■ MATERIALS PROVIDED ■
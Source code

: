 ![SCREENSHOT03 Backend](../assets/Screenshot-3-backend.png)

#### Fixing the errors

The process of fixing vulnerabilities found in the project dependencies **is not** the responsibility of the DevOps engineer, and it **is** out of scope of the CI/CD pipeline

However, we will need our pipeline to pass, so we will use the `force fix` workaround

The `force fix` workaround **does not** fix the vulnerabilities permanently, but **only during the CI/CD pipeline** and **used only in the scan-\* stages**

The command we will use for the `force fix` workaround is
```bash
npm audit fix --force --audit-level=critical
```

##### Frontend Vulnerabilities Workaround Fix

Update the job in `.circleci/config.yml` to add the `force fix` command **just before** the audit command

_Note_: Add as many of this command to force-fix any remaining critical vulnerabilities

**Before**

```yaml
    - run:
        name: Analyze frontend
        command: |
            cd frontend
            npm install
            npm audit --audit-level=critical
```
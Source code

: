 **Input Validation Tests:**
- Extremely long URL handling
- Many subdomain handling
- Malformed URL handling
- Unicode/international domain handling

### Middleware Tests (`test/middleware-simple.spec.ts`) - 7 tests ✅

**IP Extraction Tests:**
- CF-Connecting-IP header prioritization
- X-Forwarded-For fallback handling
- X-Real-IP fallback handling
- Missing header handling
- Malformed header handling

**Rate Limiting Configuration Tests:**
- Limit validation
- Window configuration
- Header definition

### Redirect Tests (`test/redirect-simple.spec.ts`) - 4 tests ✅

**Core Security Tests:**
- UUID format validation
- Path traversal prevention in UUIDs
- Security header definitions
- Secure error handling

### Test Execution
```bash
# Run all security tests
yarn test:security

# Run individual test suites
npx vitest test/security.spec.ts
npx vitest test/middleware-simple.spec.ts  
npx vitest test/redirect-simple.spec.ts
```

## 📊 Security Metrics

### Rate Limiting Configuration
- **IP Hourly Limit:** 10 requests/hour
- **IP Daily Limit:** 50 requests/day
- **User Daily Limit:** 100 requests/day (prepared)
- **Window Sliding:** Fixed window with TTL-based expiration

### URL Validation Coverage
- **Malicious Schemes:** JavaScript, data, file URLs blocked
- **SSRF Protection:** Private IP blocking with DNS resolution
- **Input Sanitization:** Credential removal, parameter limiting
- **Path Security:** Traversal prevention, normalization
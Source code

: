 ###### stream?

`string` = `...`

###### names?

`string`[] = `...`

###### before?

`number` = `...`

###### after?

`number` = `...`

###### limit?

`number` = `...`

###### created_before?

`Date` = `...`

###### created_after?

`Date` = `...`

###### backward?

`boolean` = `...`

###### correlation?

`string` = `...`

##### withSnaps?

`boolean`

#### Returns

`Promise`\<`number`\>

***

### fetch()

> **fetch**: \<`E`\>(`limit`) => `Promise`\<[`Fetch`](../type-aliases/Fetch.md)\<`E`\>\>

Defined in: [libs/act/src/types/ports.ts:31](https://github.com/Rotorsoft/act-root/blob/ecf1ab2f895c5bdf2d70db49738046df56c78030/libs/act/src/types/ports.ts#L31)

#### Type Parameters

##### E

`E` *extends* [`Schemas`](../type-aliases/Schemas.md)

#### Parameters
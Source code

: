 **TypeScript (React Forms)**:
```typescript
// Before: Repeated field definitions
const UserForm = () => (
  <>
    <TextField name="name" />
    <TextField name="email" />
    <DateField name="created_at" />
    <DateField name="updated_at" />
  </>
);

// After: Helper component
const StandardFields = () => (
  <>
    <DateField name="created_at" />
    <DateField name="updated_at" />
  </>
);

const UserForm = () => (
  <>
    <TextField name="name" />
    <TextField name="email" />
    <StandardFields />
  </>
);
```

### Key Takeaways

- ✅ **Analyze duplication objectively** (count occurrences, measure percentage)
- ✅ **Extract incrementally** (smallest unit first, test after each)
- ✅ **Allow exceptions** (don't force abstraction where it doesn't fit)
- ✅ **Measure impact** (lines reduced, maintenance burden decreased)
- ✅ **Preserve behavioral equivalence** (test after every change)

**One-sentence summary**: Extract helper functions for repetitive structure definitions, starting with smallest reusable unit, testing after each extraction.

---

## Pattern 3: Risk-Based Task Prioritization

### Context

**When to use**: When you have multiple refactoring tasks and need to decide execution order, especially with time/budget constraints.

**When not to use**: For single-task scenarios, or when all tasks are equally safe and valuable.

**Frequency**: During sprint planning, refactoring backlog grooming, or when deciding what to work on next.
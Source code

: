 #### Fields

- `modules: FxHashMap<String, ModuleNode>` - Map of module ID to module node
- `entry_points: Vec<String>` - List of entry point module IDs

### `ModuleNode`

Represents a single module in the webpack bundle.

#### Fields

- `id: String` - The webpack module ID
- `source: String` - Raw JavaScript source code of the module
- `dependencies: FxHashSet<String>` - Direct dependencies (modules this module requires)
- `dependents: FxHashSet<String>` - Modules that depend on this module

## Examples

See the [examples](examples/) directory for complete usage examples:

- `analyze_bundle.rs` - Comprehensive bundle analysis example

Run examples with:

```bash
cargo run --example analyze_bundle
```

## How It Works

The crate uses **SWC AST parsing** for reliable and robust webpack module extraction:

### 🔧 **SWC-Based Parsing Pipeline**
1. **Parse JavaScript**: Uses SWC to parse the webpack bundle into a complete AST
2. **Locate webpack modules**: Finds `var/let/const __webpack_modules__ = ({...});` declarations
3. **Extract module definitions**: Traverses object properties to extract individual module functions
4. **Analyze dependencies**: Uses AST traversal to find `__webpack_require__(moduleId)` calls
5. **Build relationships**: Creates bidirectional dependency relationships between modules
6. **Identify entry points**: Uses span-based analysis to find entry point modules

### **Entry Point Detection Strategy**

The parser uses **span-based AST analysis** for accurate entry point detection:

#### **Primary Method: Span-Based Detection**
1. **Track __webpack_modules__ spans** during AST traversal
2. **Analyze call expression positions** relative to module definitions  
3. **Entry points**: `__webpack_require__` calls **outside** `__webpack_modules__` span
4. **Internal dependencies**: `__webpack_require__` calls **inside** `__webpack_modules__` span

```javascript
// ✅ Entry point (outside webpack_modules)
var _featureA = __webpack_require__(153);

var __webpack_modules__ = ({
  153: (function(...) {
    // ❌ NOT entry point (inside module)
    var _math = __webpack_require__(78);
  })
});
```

■ PROBLEM DETAILS ■
Your task is to quote the lines above, beginning with the first and ending with the one that holds "The process of".

■ RESPONSE FOR THIS EXERCISE ■
Source code

: ![SCREENSHOT03 Backend](../assets/Screenshot-3-backend.png)

#### Fixing the errors

The process of fixing vulnerabilities found in the project dependencies **is not** the responsibility of the DevOps engineer, and it **is** out of scope of the CI/CD pipeline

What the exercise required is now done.